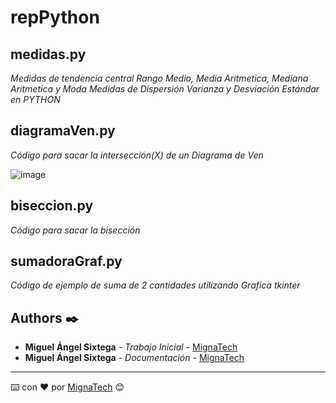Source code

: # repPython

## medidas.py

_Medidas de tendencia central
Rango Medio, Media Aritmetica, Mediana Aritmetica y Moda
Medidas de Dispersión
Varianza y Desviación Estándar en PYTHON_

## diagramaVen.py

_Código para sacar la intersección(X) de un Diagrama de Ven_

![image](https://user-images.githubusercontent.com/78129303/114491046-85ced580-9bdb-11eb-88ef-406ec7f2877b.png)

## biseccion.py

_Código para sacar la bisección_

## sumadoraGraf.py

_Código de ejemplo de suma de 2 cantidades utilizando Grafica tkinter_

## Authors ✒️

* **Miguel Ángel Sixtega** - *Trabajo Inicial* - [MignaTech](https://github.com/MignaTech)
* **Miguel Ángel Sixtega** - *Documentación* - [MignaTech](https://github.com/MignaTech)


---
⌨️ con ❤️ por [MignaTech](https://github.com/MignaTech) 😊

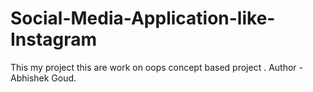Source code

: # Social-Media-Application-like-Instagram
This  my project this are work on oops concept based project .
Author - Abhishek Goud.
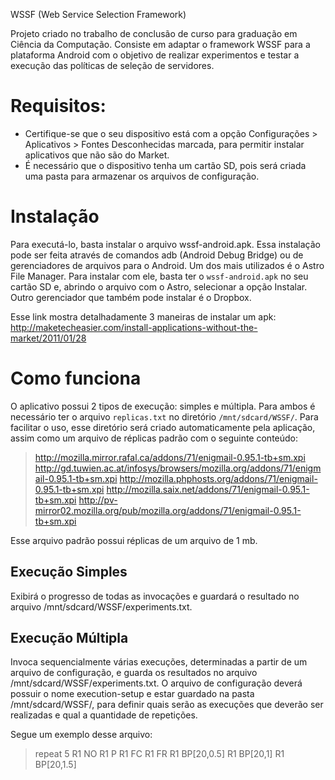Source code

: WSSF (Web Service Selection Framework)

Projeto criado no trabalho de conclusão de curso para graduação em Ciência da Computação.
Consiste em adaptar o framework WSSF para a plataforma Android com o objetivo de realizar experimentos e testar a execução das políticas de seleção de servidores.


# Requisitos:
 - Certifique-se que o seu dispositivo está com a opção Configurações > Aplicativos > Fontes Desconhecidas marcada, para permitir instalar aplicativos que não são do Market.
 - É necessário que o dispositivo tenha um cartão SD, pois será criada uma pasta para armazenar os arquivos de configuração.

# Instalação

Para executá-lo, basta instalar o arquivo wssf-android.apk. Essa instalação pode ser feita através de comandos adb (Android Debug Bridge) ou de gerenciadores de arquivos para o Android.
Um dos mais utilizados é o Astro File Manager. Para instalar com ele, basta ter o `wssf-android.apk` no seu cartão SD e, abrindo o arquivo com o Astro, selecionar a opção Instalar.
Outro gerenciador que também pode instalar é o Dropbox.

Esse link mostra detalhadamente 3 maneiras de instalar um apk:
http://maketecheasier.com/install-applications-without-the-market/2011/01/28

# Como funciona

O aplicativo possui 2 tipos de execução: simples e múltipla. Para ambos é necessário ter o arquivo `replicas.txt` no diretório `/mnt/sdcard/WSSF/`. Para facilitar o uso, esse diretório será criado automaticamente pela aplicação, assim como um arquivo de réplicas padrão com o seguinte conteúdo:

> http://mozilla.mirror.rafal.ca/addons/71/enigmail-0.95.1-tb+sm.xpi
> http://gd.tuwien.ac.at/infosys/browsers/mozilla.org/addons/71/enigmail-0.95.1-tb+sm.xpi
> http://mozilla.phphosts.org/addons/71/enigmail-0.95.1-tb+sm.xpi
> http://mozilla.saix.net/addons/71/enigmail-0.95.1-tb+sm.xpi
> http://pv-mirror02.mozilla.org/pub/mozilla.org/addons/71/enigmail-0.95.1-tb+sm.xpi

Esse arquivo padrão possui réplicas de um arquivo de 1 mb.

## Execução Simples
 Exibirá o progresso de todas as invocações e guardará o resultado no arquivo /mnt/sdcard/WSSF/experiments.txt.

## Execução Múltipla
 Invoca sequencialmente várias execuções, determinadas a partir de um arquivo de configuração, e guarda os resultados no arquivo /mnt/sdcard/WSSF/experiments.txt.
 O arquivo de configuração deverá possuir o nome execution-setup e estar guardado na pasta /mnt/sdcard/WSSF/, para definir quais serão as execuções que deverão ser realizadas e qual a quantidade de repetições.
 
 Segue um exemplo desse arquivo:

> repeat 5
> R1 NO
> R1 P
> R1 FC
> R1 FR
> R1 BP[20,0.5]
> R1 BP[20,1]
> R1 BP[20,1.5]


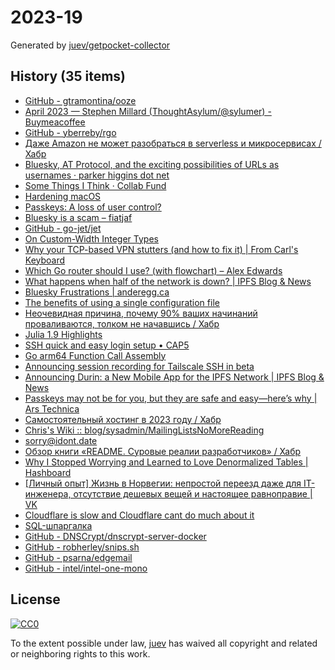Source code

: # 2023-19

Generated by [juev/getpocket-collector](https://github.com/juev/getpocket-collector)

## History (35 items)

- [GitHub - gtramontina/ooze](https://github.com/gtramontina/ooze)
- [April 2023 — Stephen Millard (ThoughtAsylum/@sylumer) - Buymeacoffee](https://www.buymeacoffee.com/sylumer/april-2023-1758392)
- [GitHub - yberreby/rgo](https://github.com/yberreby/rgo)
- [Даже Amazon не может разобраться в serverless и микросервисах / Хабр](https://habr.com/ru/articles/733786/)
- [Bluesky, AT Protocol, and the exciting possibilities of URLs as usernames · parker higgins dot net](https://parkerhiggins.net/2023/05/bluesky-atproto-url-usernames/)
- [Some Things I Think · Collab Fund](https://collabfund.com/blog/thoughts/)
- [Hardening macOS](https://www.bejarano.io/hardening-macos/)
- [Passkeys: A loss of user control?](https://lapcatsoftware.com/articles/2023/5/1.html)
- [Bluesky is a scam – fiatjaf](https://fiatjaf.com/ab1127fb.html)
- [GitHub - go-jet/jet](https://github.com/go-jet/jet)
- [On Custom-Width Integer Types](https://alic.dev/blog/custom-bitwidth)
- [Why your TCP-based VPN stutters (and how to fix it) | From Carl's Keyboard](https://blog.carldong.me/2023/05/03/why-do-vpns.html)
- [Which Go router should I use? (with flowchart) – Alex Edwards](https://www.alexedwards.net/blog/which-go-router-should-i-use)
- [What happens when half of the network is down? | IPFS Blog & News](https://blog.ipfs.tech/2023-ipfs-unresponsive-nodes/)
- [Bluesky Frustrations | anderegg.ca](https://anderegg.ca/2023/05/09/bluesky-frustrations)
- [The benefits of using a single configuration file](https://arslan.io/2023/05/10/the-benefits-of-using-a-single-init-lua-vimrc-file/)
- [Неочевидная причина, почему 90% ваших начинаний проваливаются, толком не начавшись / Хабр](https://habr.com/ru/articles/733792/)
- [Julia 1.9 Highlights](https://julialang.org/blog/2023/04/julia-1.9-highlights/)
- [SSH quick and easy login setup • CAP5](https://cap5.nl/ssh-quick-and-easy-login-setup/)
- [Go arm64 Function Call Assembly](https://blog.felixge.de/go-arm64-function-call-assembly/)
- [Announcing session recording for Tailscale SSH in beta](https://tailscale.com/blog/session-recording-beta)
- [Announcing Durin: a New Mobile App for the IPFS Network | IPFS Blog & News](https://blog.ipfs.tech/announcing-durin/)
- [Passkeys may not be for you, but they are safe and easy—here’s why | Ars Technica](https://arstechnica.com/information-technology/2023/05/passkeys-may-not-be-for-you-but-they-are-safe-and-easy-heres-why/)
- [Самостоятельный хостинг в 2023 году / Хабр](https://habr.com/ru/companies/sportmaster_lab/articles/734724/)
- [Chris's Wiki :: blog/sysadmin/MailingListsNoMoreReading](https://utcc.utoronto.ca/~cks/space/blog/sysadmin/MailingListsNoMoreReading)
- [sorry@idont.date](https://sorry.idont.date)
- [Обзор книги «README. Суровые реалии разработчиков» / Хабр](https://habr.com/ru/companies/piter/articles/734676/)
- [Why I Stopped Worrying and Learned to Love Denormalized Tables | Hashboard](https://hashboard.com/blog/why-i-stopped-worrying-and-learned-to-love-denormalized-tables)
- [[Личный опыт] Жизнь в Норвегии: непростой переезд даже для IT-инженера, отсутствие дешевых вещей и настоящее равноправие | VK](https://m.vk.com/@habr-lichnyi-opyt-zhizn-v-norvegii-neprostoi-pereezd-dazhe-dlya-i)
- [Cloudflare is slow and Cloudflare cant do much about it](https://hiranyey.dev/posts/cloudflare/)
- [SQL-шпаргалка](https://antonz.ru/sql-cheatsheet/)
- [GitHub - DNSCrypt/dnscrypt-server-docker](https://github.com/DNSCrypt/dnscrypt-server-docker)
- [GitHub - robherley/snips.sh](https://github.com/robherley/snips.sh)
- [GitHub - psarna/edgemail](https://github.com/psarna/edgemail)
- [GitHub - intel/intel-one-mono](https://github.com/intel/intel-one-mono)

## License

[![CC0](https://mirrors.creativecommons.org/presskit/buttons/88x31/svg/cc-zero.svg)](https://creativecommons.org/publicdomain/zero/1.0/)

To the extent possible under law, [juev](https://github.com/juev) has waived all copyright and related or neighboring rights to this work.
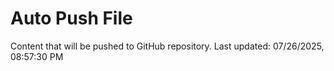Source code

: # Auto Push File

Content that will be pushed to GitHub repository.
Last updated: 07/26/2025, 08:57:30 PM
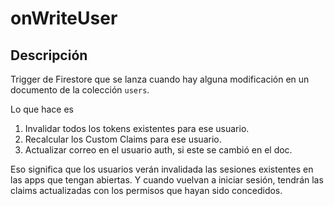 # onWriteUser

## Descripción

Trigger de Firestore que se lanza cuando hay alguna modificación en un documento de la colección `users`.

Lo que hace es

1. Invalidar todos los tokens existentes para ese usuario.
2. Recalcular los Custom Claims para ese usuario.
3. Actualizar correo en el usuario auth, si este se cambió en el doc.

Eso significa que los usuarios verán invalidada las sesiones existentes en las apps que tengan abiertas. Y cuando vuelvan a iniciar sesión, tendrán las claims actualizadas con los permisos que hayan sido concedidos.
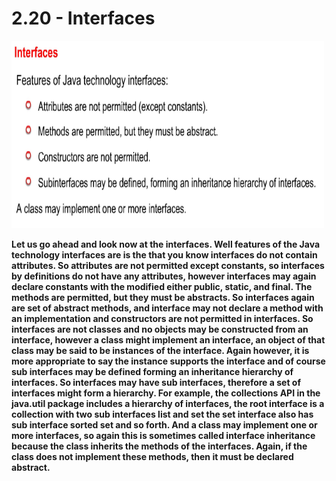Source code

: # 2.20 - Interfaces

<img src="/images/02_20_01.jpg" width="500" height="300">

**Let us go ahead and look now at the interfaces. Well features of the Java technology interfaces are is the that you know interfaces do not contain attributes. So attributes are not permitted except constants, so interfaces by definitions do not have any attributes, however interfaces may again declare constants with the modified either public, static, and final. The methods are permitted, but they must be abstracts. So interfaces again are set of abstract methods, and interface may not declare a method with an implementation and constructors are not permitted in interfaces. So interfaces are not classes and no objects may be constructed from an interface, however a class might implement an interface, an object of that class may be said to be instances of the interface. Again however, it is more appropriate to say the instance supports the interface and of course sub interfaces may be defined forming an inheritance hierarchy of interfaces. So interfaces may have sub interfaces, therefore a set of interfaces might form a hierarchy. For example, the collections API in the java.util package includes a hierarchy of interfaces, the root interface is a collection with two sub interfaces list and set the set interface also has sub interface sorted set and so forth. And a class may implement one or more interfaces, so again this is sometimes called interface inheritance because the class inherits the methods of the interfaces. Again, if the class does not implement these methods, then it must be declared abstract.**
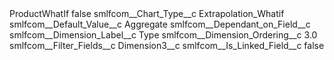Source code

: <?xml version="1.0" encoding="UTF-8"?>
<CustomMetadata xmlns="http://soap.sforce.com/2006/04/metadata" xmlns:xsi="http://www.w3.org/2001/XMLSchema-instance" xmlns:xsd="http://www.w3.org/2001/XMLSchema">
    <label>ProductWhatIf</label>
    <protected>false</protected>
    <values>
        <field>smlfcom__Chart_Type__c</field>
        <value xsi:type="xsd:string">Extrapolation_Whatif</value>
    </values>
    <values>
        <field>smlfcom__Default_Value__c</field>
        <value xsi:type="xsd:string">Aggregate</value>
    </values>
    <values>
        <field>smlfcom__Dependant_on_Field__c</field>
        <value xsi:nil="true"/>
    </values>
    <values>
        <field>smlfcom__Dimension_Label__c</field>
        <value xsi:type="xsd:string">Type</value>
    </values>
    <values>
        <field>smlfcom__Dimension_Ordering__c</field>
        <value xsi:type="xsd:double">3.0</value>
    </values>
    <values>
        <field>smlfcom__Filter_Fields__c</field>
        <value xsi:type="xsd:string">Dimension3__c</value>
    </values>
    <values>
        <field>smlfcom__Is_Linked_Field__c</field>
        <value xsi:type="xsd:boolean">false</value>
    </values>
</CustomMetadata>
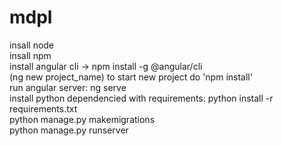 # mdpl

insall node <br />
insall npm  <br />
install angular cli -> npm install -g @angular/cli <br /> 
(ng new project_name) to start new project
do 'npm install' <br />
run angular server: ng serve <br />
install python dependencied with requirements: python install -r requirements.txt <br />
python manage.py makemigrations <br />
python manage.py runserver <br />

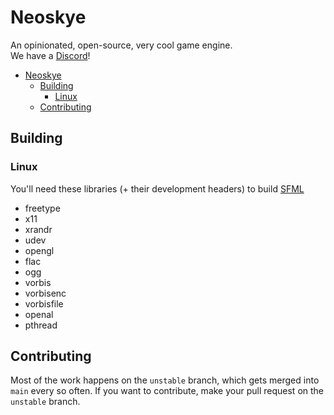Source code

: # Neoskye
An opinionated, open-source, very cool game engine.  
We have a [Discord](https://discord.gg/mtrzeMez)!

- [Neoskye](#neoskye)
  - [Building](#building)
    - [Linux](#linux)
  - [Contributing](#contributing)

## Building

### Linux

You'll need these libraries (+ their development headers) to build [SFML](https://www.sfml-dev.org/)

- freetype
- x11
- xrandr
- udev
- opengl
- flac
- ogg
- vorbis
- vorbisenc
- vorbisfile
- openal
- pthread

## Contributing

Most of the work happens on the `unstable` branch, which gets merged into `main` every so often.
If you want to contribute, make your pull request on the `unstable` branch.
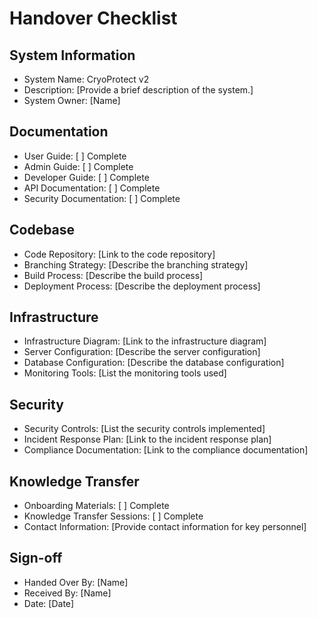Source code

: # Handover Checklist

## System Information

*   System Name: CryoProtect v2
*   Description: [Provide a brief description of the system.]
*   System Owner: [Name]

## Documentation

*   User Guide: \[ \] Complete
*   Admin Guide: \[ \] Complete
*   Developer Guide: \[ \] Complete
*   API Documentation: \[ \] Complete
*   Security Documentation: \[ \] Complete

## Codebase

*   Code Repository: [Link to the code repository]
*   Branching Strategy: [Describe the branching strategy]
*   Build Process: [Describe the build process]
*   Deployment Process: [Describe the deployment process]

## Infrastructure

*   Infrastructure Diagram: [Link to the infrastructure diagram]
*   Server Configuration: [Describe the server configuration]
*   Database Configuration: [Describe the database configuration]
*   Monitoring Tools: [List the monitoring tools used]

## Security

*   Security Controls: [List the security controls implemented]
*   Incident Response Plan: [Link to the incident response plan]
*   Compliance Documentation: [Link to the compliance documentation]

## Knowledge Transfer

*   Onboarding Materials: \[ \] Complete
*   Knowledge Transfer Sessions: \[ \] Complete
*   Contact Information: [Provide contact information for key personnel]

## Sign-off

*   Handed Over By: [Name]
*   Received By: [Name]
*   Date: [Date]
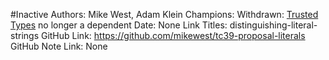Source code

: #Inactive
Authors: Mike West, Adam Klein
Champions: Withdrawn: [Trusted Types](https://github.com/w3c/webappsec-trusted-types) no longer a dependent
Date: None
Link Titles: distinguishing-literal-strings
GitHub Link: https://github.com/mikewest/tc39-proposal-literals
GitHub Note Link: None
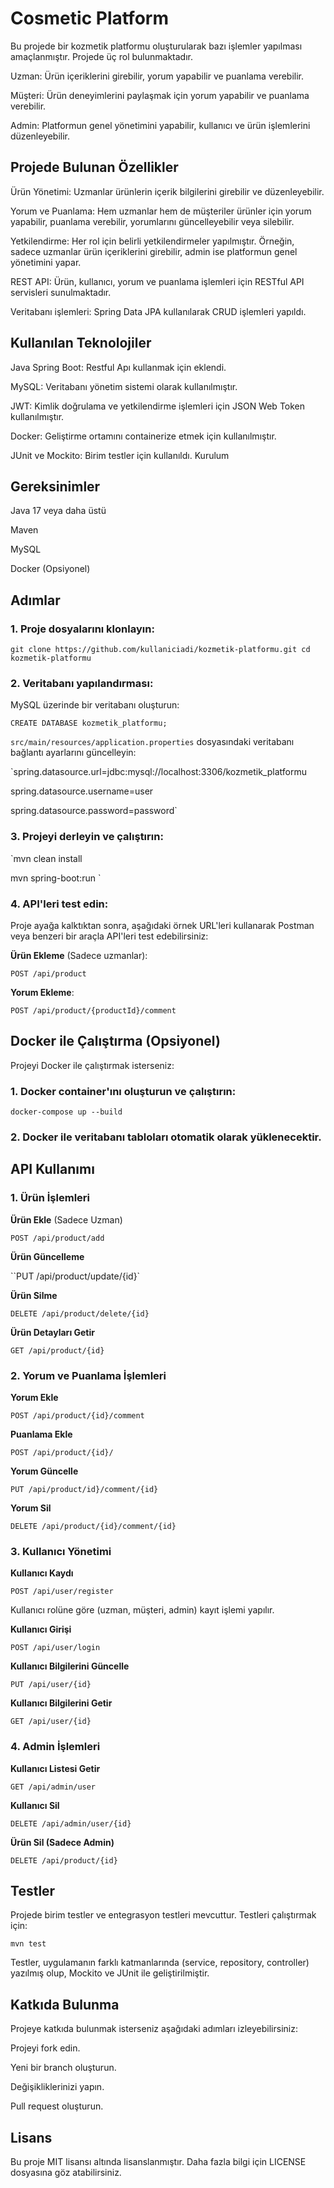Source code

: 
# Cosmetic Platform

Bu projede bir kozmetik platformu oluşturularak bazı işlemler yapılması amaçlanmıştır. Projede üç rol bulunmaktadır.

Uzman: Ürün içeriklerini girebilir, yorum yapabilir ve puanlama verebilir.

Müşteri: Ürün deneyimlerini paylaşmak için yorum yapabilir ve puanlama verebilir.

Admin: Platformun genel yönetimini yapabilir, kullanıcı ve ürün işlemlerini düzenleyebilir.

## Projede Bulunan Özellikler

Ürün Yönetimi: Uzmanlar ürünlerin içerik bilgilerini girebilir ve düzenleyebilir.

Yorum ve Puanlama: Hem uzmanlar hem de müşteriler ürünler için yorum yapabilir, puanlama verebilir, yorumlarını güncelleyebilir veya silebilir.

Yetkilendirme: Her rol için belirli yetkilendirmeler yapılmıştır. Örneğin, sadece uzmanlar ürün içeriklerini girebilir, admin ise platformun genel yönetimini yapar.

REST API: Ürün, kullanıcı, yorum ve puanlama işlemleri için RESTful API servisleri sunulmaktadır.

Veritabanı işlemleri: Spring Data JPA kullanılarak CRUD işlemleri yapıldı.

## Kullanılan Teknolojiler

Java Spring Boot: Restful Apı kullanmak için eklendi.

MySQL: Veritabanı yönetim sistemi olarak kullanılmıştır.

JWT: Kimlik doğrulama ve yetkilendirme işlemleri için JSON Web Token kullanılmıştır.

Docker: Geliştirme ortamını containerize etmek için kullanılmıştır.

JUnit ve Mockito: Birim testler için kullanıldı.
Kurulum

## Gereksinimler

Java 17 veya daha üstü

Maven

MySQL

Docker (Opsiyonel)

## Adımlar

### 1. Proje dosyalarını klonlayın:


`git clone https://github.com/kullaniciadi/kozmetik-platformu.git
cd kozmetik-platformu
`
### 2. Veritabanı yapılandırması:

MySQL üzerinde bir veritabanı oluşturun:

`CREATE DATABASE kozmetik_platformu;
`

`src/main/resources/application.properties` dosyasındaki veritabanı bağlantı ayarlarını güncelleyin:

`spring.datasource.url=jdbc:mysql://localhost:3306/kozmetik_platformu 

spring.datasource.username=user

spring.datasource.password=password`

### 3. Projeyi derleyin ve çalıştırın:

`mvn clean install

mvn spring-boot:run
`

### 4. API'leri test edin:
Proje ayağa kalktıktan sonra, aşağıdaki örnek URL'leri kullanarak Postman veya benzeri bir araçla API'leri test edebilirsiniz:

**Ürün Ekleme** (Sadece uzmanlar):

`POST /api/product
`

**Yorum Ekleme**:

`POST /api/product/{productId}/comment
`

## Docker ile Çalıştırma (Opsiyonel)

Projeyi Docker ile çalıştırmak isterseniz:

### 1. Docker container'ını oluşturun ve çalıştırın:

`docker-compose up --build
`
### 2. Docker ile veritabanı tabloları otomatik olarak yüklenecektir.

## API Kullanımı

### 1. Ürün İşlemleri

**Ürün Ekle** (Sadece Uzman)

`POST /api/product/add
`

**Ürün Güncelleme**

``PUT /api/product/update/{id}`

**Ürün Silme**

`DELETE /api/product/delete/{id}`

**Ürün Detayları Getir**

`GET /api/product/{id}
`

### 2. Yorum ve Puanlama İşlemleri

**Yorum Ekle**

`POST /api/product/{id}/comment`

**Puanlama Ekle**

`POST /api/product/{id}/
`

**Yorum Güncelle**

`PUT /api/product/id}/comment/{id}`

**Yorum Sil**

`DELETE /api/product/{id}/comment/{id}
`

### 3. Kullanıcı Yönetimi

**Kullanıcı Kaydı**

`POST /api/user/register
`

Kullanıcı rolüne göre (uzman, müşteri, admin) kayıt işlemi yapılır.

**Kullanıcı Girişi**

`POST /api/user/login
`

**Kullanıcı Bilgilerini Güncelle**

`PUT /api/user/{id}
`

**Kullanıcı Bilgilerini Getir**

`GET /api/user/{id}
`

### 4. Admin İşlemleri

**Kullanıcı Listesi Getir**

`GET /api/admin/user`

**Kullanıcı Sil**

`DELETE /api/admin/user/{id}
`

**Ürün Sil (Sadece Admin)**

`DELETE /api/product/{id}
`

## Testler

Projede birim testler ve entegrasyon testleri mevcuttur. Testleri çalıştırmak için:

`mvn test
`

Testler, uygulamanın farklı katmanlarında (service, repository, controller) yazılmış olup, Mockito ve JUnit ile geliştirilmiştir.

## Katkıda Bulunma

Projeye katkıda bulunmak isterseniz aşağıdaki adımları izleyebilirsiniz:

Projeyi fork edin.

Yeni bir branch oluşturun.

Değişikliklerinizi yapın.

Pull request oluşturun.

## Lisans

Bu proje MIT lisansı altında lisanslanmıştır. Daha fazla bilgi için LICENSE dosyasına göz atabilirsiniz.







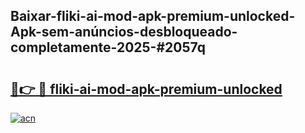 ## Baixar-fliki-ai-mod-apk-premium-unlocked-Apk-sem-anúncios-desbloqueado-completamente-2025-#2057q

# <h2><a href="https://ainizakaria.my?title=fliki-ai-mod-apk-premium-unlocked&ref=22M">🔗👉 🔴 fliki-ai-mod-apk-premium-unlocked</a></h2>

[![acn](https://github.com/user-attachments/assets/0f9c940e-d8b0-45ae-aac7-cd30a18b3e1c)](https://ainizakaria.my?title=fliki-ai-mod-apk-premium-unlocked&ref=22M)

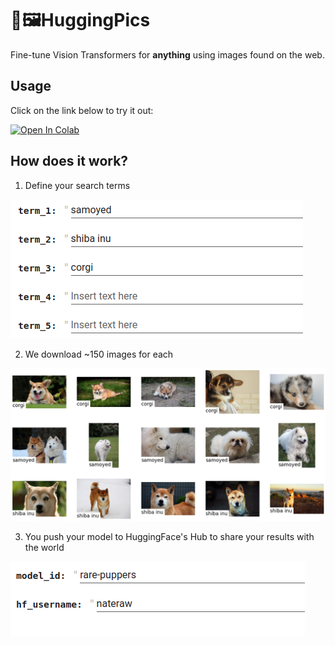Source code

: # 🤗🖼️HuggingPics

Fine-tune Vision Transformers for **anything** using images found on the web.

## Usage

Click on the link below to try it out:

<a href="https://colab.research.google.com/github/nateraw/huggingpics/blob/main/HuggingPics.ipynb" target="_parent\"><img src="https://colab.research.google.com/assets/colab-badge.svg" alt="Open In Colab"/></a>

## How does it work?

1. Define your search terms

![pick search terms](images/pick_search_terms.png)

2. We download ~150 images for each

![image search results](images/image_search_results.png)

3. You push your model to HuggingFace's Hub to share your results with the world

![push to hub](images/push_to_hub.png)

Task to complete = Reproduce exactly, with nothing added, the lines from the line with "Kullanıcı rolüne göre" through the end of the entries above; pictures are to be left out.

Your solution =
Kullanıcı rolüne göre (uzman, müşteri, admin) kayıt işlemi yapılır.

**Kullanıcı Girişi**

`POST /api/user/login
`

**Kullanıcı Bilgilerini Güncelle**

`PUT /api/user/{id}
`

**Kullanıcı Bilgilerini Getir**

`GET /api/user/{id}
`

### 4. Admin İşlemleri

**Kullanıcı Listesi Getir**

`GET /api/admin/user`

**Kullanıcı Sil**

`DELETE /api/admin/user/{id}
`

**Ürün Sil (Sadece Admin)**

`DELETE /api/product/{id}
`

## Testler

Projede birim testler ve entegrasyon testleri mevcuttur. Testleri çalıştırmak için:

`mvn test
`

Testler, uygulamanın farklı katmanlarında (service, repository, controller) yazılmış olup, Mockito ve JUnit ile geliştirilmiştir.

## Katkıda Bulunma

Projeye katkıda bulunmak isterseniz aşağıdaki adımları izleyebilirsiniz:

Projeyi fork edin.

Yeni bir branch oluşturun.

Değişikliklerinizi yapın.

Pull request oluşturun.

## Lisans

Bu proje MIT lisansı altında lisanslanmıştır. Daha fazla bilgi için LICENSE dosyasına göz atabilirsiniz.







 ## Baixar-fliki-ai-mod-apk-premium-unlocked-Apk-sem-anúncios-desbloqueado-completamente-2025-#2057q

# <h2><a href="https://ainizakaria.my?title=fliki-ai-mod-apk-premium-unlocked&ref=22M">🔗👉 🔴 fliki-ai-mod-apk-premium-unlocked</a></h2>

[![acn](https://github.com/user-attachments/assets/0f9c940e-d8b0-45ae-aac7-cd30a18b3e1c)](https://ainizakaria.my?title=fliki-ai-mod-apk-premium-unlocked&ref=22M)

Source code

: # 🤗🖼️HuggingPics

Fine-tune Vision Transformers for **anything** using images found on the web.

## Usage

Click on the link below to try it out:

<a href="https://colab.research.google.com/github/nateraw/huggingpics/blob/main/HuggingPics.ipynb" target="_parent\"><img src="https://colab.research.google.com/assets/colab-badge.svg" alt="Open In Colab"/></a>

## How does it work?

1. Define your search terms

![pick search terms](images/pick_search_terms.png)

2. We download ~150 images for each

![image search results](images/image_search_results.png)

3. You push your model to HuggingFace's Hub to share your results with the world

![push to hub](images/push_to_hub.png)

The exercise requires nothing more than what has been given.